Delano’s Dealings: The opium trade and the making of a Presidential legacy
Delano’s Dealings: The Opium Trade and the Making of a Presidential Legacy
The “Mr. Dillino” Cornelius Gold refers to in the “Saturday, June 7” entry of his Journal was not called Dillino at all (Gold 39-40). The man who invited Gold to “dinner at the Hermitage of Mess. Russell + Co,” was Warren Delano II, grandfather of Franklin Delano Roosevelt (Ibid.). Thanks to the spoils he amassed in the opium trade, Delano earned the beginnings of an immense family fortune.
Warren Delano II was born in 1809 in New Bedford, MA to one of America’s oldest families (Ward 66). His ancestor, French Huguenot Philippe de la Noye, arrived at Plymouth Colony in 1621 (Ward 66). Once settled, the Delanos prospered as sea captains, whalers and shipbuilders; thus “it was probably inevitable that Warren II would first seek to make his fortune from the sea” (Ward 66-67). In 1833, young Warren sailed to Canton, where he became junior partner in Russell, Sturgis & Co. of Boston & Manila (Ward 67). By 1840 he was senior partner at America’s largest firm in China, Russell & Co., where he rose among Canton’s foreign traders from the 1830s through 1860s (Ward 67).

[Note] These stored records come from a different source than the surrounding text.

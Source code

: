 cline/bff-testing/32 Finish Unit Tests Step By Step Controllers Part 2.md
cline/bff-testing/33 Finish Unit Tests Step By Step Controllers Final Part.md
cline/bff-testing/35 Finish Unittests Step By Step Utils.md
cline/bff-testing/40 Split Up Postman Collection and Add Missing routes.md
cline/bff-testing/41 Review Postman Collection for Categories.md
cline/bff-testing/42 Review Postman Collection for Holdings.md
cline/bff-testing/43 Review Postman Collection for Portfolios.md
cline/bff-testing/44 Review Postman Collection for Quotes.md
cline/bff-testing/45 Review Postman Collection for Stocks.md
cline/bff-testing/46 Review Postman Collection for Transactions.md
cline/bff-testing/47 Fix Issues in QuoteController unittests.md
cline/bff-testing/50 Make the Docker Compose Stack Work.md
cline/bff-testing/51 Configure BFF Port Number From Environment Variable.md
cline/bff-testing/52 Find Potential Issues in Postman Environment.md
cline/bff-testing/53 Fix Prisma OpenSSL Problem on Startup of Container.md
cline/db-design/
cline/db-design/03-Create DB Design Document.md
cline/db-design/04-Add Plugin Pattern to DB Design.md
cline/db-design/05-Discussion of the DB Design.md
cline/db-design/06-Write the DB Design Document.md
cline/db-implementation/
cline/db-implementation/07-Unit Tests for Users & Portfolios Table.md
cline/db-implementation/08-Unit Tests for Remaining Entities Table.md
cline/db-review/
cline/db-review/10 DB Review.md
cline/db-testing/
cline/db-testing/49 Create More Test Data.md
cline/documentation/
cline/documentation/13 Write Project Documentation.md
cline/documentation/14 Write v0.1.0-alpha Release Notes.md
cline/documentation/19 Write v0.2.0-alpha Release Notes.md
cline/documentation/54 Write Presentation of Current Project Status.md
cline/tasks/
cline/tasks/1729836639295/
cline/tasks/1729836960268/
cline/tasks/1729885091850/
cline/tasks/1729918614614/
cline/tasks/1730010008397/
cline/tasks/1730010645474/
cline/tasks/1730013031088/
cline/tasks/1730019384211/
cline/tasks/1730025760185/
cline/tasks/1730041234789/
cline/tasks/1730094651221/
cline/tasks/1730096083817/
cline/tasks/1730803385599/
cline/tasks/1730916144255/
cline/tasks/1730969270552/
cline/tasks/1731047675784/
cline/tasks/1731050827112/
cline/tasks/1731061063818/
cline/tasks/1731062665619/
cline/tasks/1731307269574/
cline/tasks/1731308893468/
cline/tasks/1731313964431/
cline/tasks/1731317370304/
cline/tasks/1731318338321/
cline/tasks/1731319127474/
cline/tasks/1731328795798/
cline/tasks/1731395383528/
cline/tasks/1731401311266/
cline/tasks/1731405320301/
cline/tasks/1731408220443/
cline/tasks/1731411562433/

Upon returning to New England in January 1843, Warren married Catherine Lyman of Massachusetts (Ward 78). The newlyweds sailed to Canton, where they stayed for three years before returning to the United States, which they thought of as a safer place for their ten children, the most notable of whom was their fifth child Sara, FDR’s mother.
The family legacy is indebted to Warren’s business success in nineteenth-century Canton, which relied on opium. While the Opium War raged, Delano’s American firm continued trading the potent drug, which did not seem to weigh heavily on its traders’ conscience (Ward 74); Delano, too, saw no reason not to profit (Ward 71). Under his and Robert Forbes’s leadership, Russell and Co. “became the third-most important single firm in the opium trade, British or American” (Ward 71). Opium enabled Delano’s wealth; a fact which his family does not support (Ward 77).

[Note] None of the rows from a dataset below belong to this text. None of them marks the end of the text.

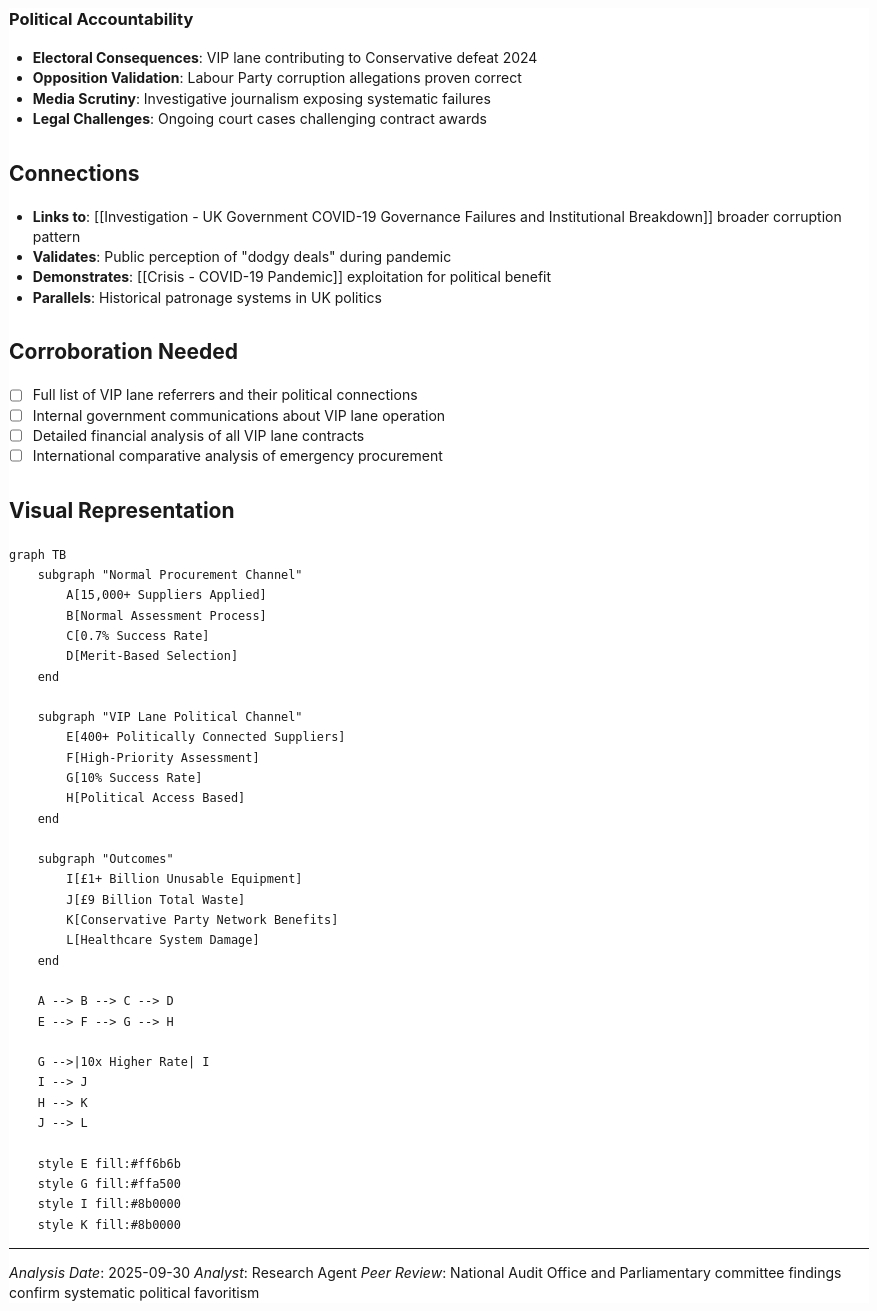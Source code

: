 ### Political Accountability
- **Electoral Consequences**: VIP lane contributing to Conservative defeat 2024
- **Opposition Validation**: Labour Party corruption allegations proven correct
- **Media Scrutiny**: Investigative journalism exposing systematic failures
- **Legal Challenges**: Ongoing court cases challenging contract awards

## Connections
- **Links to**: [[Investigation - UK Government COVID-19 Governance Failures and Institutional Breakdown]] broader corruption pattern
- **Validates**: Public perception of "dodgy deals" during pandemic
- **Demonstrates**: [[Crisis - COVID-19 Pandemic]] exploitation for political benefit
- **Parallels**: Historical patronage systems in UK politics

## Corroboration Needed
- [ ] Full list of VIP lane referrers and their political connections
- [ ] Internal government communications about VIP lane operation
- [ ] Detailed financial analysis of all VIP lane contracts
- [ ] International comparative analysis of emergency procurement

## Visual Representation
```mermaid
graph TB
    subgraph "Normal Procurement Channel"
        A[15,000+ Suppliers Applied]
        B[Normal Assessment Process]
        C[0.7% Success Rate]
        D[Merit-Based Selection]
    end

    subgraph "VIP Lane Political Channel"
        E[400+ Politically Connected Suppliers]
        F[High-Priority Assessment]
        G[10% Success Rate]
        H[Political Access Based]
    end

    subgraph "Outcomes"
        I[£1+ Billion Unusable Equipment]
        J[£9 Billion Total Waste]
        K[Conservative Party Network Benefits]
        L[Healthcare System Damage]
    end

    A --> B --> C --> D
    E --> F --> G --> H

    G -->|10x Higher Rate| I
    I --> J
    H --> K
    J --> L

    style E fill:#ff6b6b
    style G fill:#ffa500
    style I fill:#8b0000
    style K fill:#8b0000
```

---
*Analysis Date*: 2025-09-30
*Analyst*: Research Agent
*Peer Review*: National Audit Office and Parliamentary committee findings confirm systematic political favoritism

According to descendant Frederic Delano Grant Jr., it is unclear how much FDR knew of his grandfather’s China business ventures (Grant, “A Fair, Honorable, and Legitimate Trade”). FDR’s wife Eleanor was troubled by accusations that Warren Delano was “an old buccaneer” who ran “a slave traffic as horrible and degrading as prostitution” (Grant, “A Fair…”). She eventually supposed “the Delanos and the Forbeses, like everybody else, had to include a limited amount of opium in their cargoes to do any trading at all” (Grant, “A Fair…”).
However, her admission may exaggerate American merchants’ “need” to trade opium. Grant holds that mid-nineteenth century China was “tense but profitable … for American traders,” as New Englanders built up staggering fortunes (“A Fair…”). One might even say Warren Delano II, far from being a “self-made man,” was made by the nineteenth-century China trade, and the Delano/Roosevelt family owed its later prominence to Warren’s opium and tea profits (Downs and Grant 183). Having been shaped by China, Warren and other Delanos felt they could claim knowledge of the Middle Kingdom:
FDR received a great deal of information about the Far East from a variety of sources, but underlying his knowledge of East Asia was his perception of a ‘China’ he thought he knew best. His lack of on-the-ground exposure … did not inhibit him at all. His Grandfather Warren had lived for years on the China coast; his Grandmother Catherine and her children, including his own mother, had all been there, too— some of them for significant periods of time. (Butow 177)
It is impossible to say that Warren Delano II’s trading/smuggling legacy directly influenced FDR’s foreign policy. Regardless, this epoch of tantalizing profits and illegal exploits carried symbolic and economic heft, launching Warren’s descendants into a prosperous, powerful future.